According to reports by ABC News, Guillén was murdered on the afternoon she went missing by Specialist Aaron David Robinson. In the months leading up to her murder Guillén had previously confided in her mother that she was repeatedly being sexually harassed by a superior at Fort Hood. She also mentioned that numerous other female soldiers were also being sexually harassed by this individual, yet reports had not achieved a disciplinary response from military personal.
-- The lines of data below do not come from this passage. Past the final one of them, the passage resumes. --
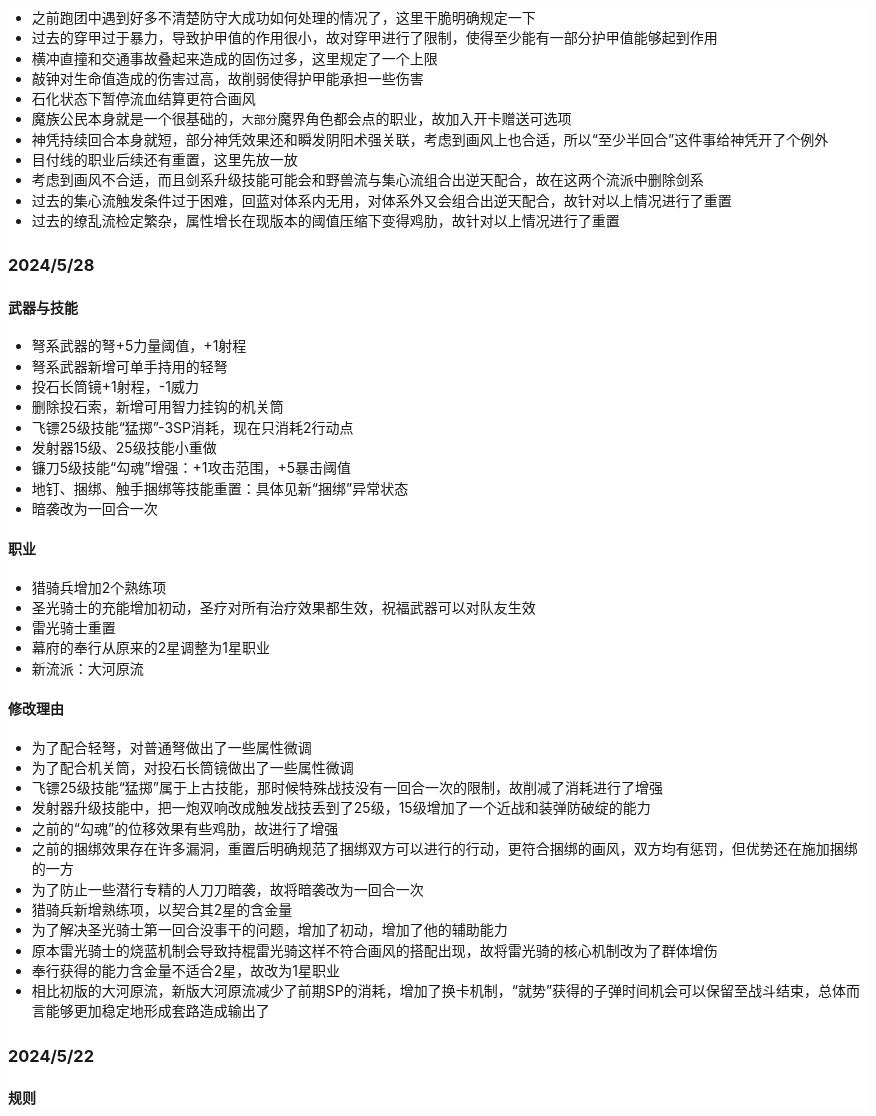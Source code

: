 * 之前跑团中遇到好多不清楚防守大成功如何处理的情况了，这里干脆明确规定一下
* 过去的穿甲过于暴力，导致护甲值的作用很小，故对穿甲进行了限制，使得至少能有一部分护甲值能够起到作用
* 横冲直撞和交通事故叠起来造成的固伤过多，这里规定了一个上限
* 敲钟对生命值造成的伤害过高，故削弱使得护甲能承担一些伤害
* 石化状态下暂停流血结算更符合画风
* 魔族公民本身就是一个很基础的，`大部分`魔界角色都会点的职业，故加入开卡赠送可选项
* 神凭持续回合本身就短，部分神凭效果还和瞬发阴阳术强关联，考虑到画风上也合适，所以“至少半回合”这件事给神凭开了个例外
* 目付线的职业后续还有重置，这里先放一放
* 考虑到画风不合适，而且剑系升级技能可能会和野兽流与集心流组合出逆天配合，故在这两个流派中删除剑系
* 过去的集心流触发条件过于困难，回蓝对体系内无用，对体系外又会组合出逆天配合，故针对以上情况进行了重置
* 过去的缭乱流检定繁杂，属性增长在现版本的阈值压缩下变得鸡肋，故针对以上情况进行了重置

### 2024/5/28

#### 武器与技能

* 弩系武器的弩+5力量阈值，+1射程
* 弩系武器新增可单手持用的轻弩
* 投石长筒镜+1射程，-1威力
* 删除投石索，新增可用智力挂钩的机关筒
* 飞镖25级技能“猛掷”-3SP消耗，现在只消耗2行动点
* 发射器15级、25级技能小重做
* 镰刀5级技能“勾魂”增强：+1攻击范围，+5暴击阈值
* 地钉、捆绑、触手捆绑等技能重置：具体见新“捆绑”异常状态
* 暗袭改为一回合一次

#### 职业

* 猎骑兵增加2个熟练项
* 圣光骑士的充能增加初动，圣疗对所有治疗效果都生效，祝福武器可以对队友生效
* 雷光骑士重置
* 幕府的奉行从原来的2星调整为1星职业
* 新流派：大河原流

#### 修改理由

* 为了配合轻弩，对普通弩做出了一些属性微调
* 为了配合机关筒，对投石长筒镜做出了一些属性微调
* 飞镖25级技能“猛掷”属于上古技能，那时候特殊战技没有一回合一次的限制，故削减了消耗进行了增强
* 发射器升级技能中，把一炮双响改成触发战技丢到了25级，15级增加了一个近战和装弹防破绽的能力
* 之前的“勾魂”的位移效果有些鸡肋，故进行了增强
* 之前的捆绑效果存在许多漏洞，重置后明确规范了捆绑双方可以进行的行动，更符合捆绑的画风，双方均有惩罚，但优势还在施加捆绑的一方
* 为了防止一些潜行专精的人刀刀暗袭，故将暗袭改为一回合一次
* 猎骑兵新增熟练项，以契合其2星的含金量
* 为了解决圣光骑士第一回合没事干的问题，增加了初动，增加了他的辅助能力
* 原本雷光骑士的烧蓝机制会导致持棍雷光骑这样不符合画风的搭配出现，故将雷光骑的核心机制改为了群体增伤
* 奉行获得的能力含金量不适合2星，故改为1星职业
* 相比初版的大河原流，新版大河原流减少了前期SP的消耗，增加了换卡机制，“就势”获得的子弹时间机会可以保留至战斗结束，总体而言能够更加稳定地形成套路造成输出了

### 2024/5/22

#### 规则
Guillén was officially reported missing the day after she disappeared on April 23; her family immediately suspected foul play. In the months that followed mass search efforts took place to find Guillén. Following interviews from other soldiers, military law enforcement zeroed in on Robinson hoping to uncover his involvement in Guillén’s disappearance. Guillén’s remains were discovered on June 30 near the Leon River and were confirmed to be her’s on July 5. On July 1 Robinson killed himself after being pursued by authorities.
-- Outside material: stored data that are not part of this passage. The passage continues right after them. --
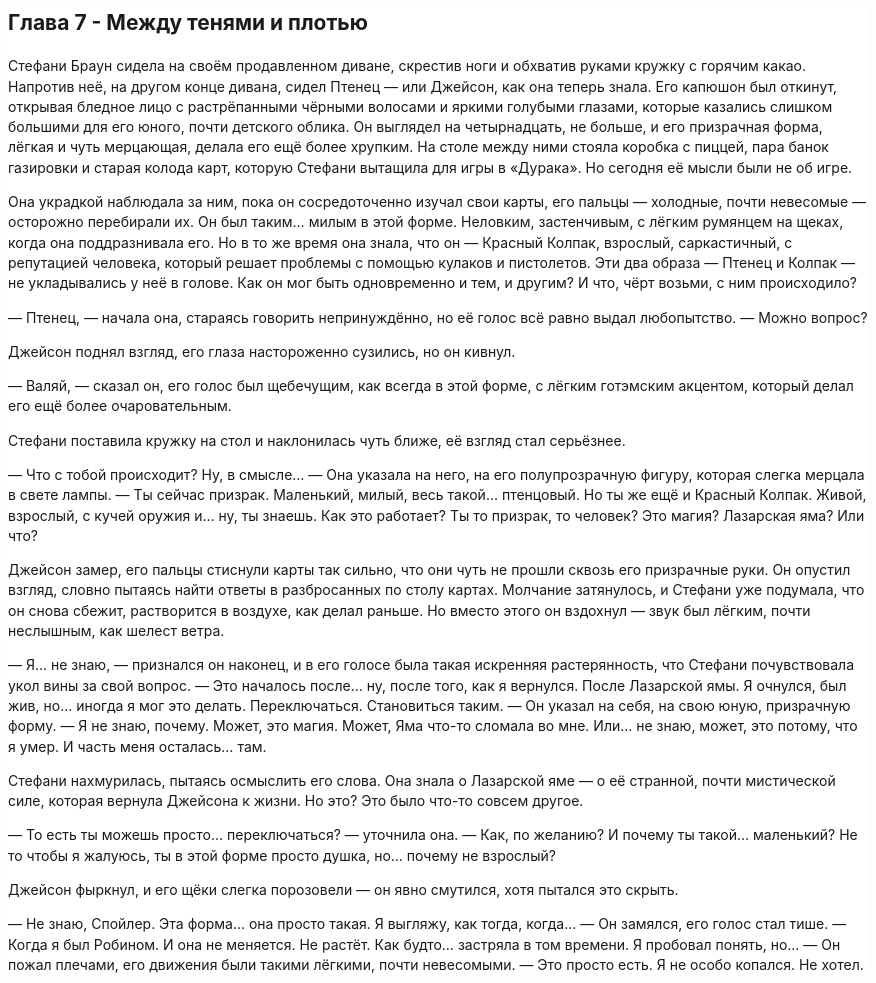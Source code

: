 ## Глава 7 - Между тенями и плотью

Стефани Браун сидела на своём продавленном диване, скрестив ноги и обхватив руками кружку с горячим какао. Напротив неё, на другом конце дивана, сидел Птенец — или Джейсон, как она теперь знала. Его капюшон был откинут, открывая бледное лицо с растрёпанными чёрными волосами и яркими голубыми глазами, которые казались слишком большими для его юного, почти детского облика. Он выглядел на четырнадцать, не больше, и его призрачная форма, лёгкая и чуть мерцающая, делала его ещё более хрупким. На столе между ними стояла коробка с пиццей, пара банок газировки и старая колода карт, которую Стефани вытащила для игры в «Дурака». Но сегодня её мысли были не об игре.

Она украдкой наблюдала за ним, пока он сосредоточенно изучал свои карты, его пальцы — холодные, почти невесомые — осторожно перебирали их. Он был таким… милым в этой форме. Неловким, застенчивым, с лёгким румянцем на щеках, когда она поддразнивала его. Но в то же время она знала, что он — Красный Колпак, взрослый, саркастичный, с репутацией человека, который решает проблемы с помощью кулаков и пистолетов. Эти два образа — Птенец и Колпак — не укладывались у неё в голове. Как он мог быть одновременно и тем, и другим? И что, чёрт возьми, с ним происходило?

— Птенец, — начала она, стараясь говорить непринуждённо, но её голос всё равно выдал любопытство. — Можно вопрос?

Джейсон поднял взгляд, его глаза настороженно сузились, но он кивнул.

— Валяй, — сказал он, его голос был щебечущим, как всегда в этой форме, с лёгким готэмским акцентом, который делал его ещё более очаровательным.

Стефани поставила кружку на стол и наклонилась чуть ближе, её взгляд стал серьёзнее.

— Что с тобой происходит? Ну, в смысле… — Она указала на него, на его полупрозрачную фигуру, которая слегка мерцала в свете лампы. — Ты сейчас призрак. Маленький, милый, весь такой… птенцовый. Но ты же ещё и Красный Колпак. Живой, взрослый, с кучей оружия и… ну, ты знаешь. Как это работает? Ты то призрак, то человек? Это магия? Лазарская яма? Или что?

Джейсон замер, его пальцы стиснули карты так сильно, что они чуть не прошли сквозь его призрачные руки. Он опустил взгляд, словно пытаясь найти ответы в разбросанных по столу картах. Молчание затянулось, и Стефани уже подумала, что он снова сбежит, растворится в воздухе, как делал раньше. Но вместо этого он вздохнул — звук был лёгким, почти неслышным, как шелест ветра.

— Я… не знаю, — признался он наконец, и в его голосе была такая искренняя растерянность, что Стефани почувствовала укол вины за свой вопрос. — Это началось после… ну, после того, как я вернулся. После Лазарской ямы. Я очнулся, был жив, но… иногда я мог это делать. Переключаться. Становиться таким. — Он указал на себя, на свою юную, призрачную форму. — Я не знаю, почему. Может, это магия. Может, Яма что-то сломала во мне. Или… не знаю, может, это потому, что я умер. И часть меня осталась… там.

Стефани нахмурилась, пытаясь осмыслить его слова. Она знала о Лазарской яме — о её странной, почти мистической силе, которая вернула Джейсона к жизни. Но это? Это было что-то совсем другое.

— То есть ты можешь просто… переключаться? — уточнила она. — Как, по желанию? И почему ты такой… маленький? Не то чтобы я жалуюсь, ты в этой форме просто душка, но… почему не взрослый?

Джейсон фыркнул, и его щёки слегка порозовели — он явно смутился, хотя пытался это скрыть.

— Не знаю, Спойлер. Эта форма… она просто такая. Я выгляжу, как тогда, когда… — Он замялся, его голос стал тише. — Когда я был Робином. И она не меняется. Не растёт. Как будто… застряла в том времени. Я пробовал понять, но… — Он пожал плечами, его движения были такими лёгкими, почти невесомыми. — Это просто есть. Я не особо копался. Не хотел.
During Guillén’s disappearance her family and the public began to question the Army’s quality of investigation, citing the initial lack of urgency regarding Guillén’s disappearance, and the continued secrecy during the investigation. From the beginning of the investigation Guillén’s family was critical of the US Army’s handling of the case, claiming that they were not being regularly informed of updates or the direction of the investigation. The public was not regularly informed either and a mass demonstration took place on June 13 at Fort Hood made of members of the public concerned for Guillén’s safety.
No one deserves the ongoing abuse that Guillén was subjected to or the kind of brutality that she suffered before her death. Her murder was inhumane and shockingly evil at the hands of another person. Guillén had a family who loved and cherished who she was and were excited to see the person that she would become. Her family repeatedly mentioned her desire to marry her longtime boyfriend and begin a family of her own. Neither of those events will ever happen for Guillén as her life, and everything that life includes, was taken on another’s terms.
Her murder also highlights a desperate need for transformations within the military for soldiers to safely report sexual harrassment and assualt. Before her death, Guillén felt uncomfortable reporting the sexual harassment she was enduring fearing retaliation. All women in the U.S military deserve to be safe and respected by those they serve with. Women are subjected to sexual harassment in all forms of employment and the U.S military is no different. Although the recent #MeToo Movement has helped draw attention and create solidarity amongst victims, sexual harassment continues to be a vile crime that plagues the workforce. Victims need to feel as if they will be heard when they report experiences of workplace abuse and that consequences for the perpetrator, not the victim, will happen.
Guillén’s case did not make national news until sometime after her disappearance. Sometimes when young women are reported missing, particularly young white women, response from media is immediate with national stories within hours. Missing person cases regarding people of color rarely receive the same intense national media attention, which they must. For Guillén, a Latina of Mexican descent, her race may have played a role into how serious the report was taken by the media. Regardless of race, when a person goes missing immediate attention should be given by the media to help with the safe return of a victim. Although Guillén was already dead by the time she was noticed to be missing, other victims may not be and can still have a chance for survival.
Vanessa Guillén was a strong and beloved young woman who deserved so much from the world. Her memory will continue to live on through those that loved her and those who never knew her but who felt so impacted by her story. For members of the Latinx community Guillén represents so many of them and those they care about, forever seeing her face in those they know.